If I remember correctly, our hardware (non-NXP) even issues a pre-warning, indicating, that while the value could be written correctly this time, the memory cell is about to reach its limits.

I guess the best shot at finding some non-NDA'd information is the Common Criteria security targets for the specific platforms.

An example for a hardware platform from NXP: NXP Secure Smart Card Controllers P5Cx128V0A/P5Cx145V0A, MSO (BSI-DSZ-CC-0645)

• From the TOE overview:

  The non-volatile EEPROM [...] contains high reliability cells, which guarantee data integrity. [...] Security functionality protects the contents of all memories.

• From security feature SF.OPC:

  An exception is forced by the [...] single fault injection detection circuitry. In case minor configuration option "Inverse EEPROM Error Correction" is enabled [...] the probability to detect fault injection errors increases and the error correction logic raises an exception when detecting an error.

• From security feature SF.PHY:

  The EEPROM is able to correct a 1-bit error within each byte. [...] The EEPROM corrects errors automatically without user interaction [...]

So this hardware platform is capable of detecting EEPROM cell failures and can even automatically correct 1-bit errors within each byte. For all other detected errors it will raise an exception that can be handled by software.

That's for the hardware platform (without OS / JCRE). So let's see what a security target of JCOP tells us.
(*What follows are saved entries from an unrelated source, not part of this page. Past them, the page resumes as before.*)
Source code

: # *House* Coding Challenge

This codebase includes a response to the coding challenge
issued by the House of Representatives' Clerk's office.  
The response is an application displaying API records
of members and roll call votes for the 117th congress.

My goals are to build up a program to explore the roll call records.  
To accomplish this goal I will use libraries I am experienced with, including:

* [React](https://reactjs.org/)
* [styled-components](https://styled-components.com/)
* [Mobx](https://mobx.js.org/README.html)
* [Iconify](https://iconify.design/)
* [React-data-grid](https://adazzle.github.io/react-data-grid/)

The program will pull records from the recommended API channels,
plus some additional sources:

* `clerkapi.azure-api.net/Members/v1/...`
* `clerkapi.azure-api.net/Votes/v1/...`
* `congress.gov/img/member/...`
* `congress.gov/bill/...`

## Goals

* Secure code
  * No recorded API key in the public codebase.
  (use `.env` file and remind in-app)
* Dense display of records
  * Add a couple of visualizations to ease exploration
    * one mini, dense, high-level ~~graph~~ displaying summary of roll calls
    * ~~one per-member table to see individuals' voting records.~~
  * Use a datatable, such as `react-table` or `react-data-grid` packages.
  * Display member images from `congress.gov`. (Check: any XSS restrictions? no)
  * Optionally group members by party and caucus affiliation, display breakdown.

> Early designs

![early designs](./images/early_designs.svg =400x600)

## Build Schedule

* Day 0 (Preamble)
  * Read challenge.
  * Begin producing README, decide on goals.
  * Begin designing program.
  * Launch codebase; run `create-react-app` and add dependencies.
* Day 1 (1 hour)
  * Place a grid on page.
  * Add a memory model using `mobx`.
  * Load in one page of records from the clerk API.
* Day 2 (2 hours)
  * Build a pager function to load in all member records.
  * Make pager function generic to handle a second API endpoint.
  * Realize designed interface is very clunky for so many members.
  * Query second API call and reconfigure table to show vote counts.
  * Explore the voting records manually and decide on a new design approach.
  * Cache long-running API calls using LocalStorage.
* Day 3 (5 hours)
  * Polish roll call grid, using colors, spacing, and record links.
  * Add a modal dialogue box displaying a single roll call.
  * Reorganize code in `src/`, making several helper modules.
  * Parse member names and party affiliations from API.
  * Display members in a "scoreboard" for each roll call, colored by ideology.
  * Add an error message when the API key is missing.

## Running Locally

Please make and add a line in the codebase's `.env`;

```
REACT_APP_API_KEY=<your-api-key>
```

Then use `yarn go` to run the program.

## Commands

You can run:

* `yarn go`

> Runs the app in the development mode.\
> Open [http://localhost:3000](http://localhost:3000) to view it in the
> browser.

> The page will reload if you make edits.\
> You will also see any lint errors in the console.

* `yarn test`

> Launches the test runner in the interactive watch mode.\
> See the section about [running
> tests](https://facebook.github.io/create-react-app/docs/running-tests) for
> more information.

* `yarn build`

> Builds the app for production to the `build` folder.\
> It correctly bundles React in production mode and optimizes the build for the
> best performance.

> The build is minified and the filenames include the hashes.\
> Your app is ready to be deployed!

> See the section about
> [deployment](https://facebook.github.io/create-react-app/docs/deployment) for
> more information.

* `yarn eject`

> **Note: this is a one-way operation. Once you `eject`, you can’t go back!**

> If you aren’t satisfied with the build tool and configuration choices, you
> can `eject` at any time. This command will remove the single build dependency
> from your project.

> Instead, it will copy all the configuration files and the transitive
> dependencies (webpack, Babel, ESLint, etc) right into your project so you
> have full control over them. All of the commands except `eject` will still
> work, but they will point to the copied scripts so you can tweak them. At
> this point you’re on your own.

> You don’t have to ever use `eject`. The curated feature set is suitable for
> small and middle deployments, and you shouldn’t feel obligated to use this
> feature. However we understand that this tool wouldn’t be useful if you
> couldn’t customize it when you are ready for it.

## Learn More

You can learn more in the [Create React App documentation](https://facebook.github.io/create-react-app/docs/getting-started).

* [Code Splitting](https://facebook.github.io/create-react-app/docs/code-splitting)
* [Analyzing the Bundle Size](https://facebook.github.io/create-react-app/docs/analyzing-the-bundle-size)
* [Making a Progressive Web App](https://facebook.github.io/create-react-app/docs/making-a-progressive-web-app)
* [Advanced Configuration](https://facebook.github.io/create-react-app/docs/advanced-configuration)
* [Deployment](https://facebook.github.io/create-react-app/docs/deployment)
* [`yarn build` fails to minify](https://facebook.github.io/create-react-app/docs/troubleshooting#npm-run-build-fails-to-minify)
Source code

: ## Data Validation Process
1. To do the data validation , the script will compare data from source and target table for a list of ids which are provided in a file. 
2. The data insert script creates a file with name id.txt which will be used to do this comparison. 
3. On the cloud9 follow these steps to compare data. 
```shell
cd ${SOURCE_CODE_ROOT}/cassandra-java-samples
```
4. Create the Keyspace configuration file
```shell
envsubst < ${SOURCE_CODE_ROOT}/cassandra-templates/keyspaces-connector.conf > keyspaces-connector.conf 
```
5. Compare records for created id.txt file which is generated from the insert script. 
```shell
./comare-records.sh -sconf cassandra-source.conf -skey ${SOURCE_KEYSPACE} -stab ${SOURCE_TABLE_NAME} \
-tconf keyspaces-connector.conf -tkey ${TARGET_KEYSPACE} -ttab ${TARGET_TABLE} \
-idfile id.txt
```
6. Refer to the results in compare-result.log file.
I chose NXP J3A128 and J3A095 Secure Smart Card Controller Rev. 3 (BSI-DSZ-CC-0731).

• From security feature SF.Audit:

  The following reactions by the TOE based on indication of a potential violation of the TSP are possible:

  • Throw an exception
  • Terminate the card (Life cycle state: TERMINATED)
  • Reinitialize the Java Card System (warm reset)
  • [...] The EEPROM is able to correct a 1-bit error within each byte. [...] The EEPROM corrects errors automatically without user interaction [...]
  • Lock the card session (simply stops processing; escape with reset the session/Card tearing)

  Based on these types of response/reaction the events listed above will have the following mapping:

  • EEPROM failure audited through exceptions in the read/write operations and consistency/integrity check: Lock card session
  • self test mechanism on start-up: Lock card session
  • Corruption of check-summed objects: Lock card session

• From security feature SF.SecureManagement:

  The TSF run a suite of self-tests during initial start-up (at each power on) to demonstrate the correct operation of the TSF, to verify the integrity of TSF data, and to verify the integrity of stored TSF executable code. This includes checking the EEPROM integrity. If an error is detected, the TOE enters into a secure state (lock card session)

  The TSF monitors user data D.APP_CODE, D.APP_I_DATA, D.PIN, D.APP_KEYs for integrity errors. If an error occurs, the TSF maintain a secure state (lock card session)

So this software platform is (again) capable of detecting EEPROM cell failures and can even automatically correct 1-bit errors within each byte. For all other detected EEPROM errors it will "lock the card session", which means that it simply stops processing and performs a reset. This seems to match your observation "the symptom was that the card did not send R-APDU at all and just died".